:: DATASET ::
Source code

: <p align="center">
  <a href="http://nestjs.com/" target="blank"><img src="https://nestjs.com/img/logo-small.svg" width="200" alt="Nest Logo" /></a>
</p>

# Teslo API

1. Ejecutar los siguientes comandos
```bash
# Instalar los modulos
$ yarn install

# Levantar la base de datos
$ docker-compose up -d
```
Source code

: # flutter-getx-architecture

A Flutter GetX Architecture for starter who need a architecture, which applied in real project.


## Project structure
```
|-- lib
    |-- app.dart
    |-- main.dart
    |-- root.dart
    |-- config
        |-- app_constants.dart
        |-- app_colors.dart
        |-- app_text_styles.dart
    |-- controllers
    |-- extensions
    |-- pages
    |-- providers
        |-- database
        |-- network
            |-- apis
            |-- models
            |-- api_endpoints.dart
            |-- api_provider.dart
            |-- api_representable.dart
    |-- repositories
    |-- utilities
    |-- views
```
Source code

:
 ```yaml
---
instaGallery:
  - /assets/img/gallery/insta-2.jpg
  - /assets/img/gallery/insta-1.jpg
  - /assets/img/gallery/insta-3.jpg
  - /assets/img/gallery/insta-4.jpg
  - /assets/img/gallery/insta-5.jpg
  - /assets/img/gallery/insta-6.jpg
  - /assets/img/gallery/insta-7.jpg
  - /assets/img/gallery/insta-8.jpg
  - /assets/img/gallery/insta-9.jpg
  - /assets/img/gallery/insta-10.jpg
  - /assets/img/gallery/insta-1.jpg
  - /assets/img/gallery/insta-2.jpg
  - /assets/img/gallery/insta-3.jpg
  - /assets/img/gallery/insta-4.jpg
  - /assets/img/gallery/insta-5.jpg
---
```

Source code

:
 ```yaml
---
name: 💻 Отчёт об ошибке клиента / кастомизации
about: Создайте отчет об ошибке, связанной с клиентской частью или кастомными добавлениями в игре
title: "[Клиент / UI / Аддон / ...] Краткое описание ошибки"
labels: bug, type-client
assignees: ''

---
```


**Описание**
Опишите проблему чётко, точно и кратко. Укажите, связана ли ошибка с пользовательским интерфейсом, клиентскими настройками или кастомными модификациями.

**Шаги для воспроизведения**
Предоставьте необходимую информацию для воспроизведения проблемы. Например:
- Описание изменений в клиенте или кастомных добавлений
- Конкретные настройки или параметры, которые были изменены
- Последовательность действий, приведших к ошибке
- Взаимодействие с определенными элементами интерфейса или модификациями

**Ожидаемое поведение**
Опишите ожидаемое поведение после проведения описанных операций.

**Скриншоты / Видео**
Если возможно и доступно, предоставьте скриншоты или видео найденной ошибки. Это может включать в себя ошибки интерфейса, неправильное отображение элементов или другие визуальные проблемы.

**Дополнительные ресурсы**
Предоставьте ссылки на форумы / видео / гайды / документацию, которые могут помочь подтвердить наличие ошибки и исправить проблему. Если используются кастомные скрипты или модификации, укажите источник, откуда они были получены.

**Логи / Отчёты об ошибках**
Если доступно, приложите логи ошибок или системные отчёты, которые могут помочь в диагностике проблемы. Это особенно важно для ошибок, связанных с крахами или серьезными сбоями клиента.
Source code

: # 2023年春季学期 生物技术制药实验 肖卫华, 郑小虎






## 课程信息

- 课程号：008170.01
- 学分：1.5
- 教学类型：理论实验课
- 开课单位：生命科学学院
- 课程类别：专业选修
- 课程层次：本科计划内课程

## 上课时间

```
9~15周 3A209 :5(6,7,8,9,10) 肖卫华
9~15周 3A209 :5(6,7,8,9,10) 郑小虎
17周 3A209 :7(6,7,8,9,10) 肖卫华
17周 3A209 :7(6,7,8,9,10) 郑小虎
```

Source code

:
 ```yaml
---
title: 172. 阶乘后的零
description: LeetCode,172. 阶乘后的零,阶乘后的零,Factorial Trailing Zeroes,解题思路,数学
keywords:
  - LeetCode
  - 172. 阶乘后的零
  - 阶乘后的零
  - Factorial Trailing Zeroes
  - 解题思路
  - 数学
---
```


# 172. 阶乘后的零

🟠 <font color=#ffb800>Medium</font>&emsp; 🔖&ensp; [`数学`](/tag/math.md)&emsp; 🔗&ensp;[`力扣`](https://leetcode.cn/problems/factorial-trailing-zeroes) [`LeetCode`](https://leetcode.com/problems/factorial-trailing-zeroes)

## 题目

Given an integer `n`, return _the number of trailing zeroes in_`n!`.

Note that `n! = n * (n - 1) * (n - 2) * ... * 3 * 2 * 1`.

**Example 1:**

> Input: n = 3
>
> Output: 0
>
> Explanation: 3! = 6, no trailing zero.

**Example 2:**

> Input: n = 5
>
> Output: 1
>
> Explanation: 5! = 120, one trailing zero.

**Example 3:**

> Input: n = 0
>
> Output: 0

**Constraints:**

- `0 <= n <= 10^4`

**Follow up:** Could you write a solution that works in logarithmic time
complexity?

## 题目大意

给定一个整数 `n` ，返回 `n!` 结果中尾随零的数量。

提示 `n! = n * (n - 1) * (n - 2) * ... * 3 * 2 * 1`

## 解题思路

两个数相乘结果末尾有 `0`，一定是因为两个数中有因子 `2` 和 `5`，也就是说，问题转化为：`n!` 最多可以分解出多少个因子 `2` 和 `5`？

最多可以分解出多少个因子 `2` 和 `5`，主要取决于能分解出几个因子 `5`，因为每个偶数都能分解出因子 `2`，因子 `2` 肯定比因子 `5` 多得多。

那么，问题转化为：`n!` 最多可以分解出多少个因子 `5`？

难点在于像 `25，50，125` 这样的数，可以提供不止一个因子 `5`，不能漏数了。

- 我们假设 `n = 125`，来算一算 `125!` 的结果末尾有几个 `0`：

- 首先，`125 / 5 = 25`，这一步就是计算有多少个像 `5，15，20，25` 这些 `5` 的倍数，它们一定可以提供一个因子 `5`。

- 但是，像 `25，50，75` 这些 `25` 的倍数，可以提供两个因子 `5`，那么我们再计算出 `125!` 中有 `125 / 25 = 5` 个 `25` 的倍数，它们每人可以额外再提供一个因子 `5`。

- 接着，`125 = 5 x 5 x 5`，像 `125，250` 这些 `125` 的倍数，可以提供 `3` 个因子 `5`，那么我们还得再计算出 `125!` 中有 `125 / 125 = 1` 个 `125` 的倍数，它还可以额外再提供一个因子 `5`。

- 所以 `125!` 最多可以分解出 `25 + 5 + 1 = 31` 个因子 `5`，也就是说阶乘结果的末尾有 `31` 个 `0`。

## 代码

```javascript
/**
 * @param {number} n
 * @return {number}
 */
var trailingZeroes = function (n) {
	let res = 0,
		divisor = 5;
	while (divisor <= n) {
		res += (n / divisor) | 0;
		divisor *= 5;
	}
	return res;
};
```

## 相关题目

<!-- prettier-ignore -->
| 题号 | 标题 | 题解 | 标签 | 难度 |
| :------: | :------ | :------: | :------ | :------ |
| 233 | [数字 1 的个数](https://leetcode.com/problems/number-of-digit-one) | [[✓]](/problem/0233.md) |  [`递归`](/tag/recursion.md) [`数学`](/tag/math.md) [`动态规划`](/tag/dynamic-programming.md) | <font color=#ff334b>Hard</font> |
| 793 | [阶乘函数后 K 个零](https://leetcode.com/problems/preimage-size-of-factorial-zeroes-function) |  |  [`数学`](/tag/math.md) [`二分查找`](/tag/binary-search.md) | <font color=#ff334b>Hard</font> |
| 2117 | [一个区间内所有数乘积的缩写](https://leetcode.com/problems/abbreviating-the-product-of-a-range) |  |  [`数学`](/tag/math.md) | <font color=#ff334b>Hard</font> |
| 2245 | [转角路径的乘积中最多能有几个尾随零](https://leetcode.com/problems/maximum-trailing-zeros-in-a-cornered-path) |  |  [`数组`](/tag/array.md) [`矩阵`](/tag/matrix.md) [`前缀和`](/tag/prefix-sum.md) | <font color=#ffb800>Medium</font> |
:::
PROBLEM REQUIREMENTS: Looking at the data above, write out exactly the lines that start at the one containing "- 教学类型：理论实验课" and end at the one containing "# 172. 阶乘后的零"; include both and nothing beyond.

RESULT FOR THIS TASK:
- 教学类型：理论实验课
- 开课单位：生命科学学院
- 课程类别：专业选修
- 课程层次：本科计划内课程

## 上课时间

```
9~15周 3A209 :5(6,7,8,9,10) 肖卫华
9~15周 3A209 :5(6,7,8,9,10) 郑小虎
17周 3A209 :7(6,7,8,9,10) 肖卫华
17周 3A209 :7(6,7,8,9,10) 郑小虎
```

Source code

:
 ```yaml
---
title: 172. 阶乘后的零
description: LeetCode,172. 阶乘后的零,阶乘后的零,Factorial Trailing Zeroes,解题思路,数学
keywords:
  - LeetCode
  - 172. 阶乘后的零
  - 阶乘后的零
  - Factorial Trailing Zeroes
  - 解题思路
  - 数学
---
```


# 172. 阶乘后的零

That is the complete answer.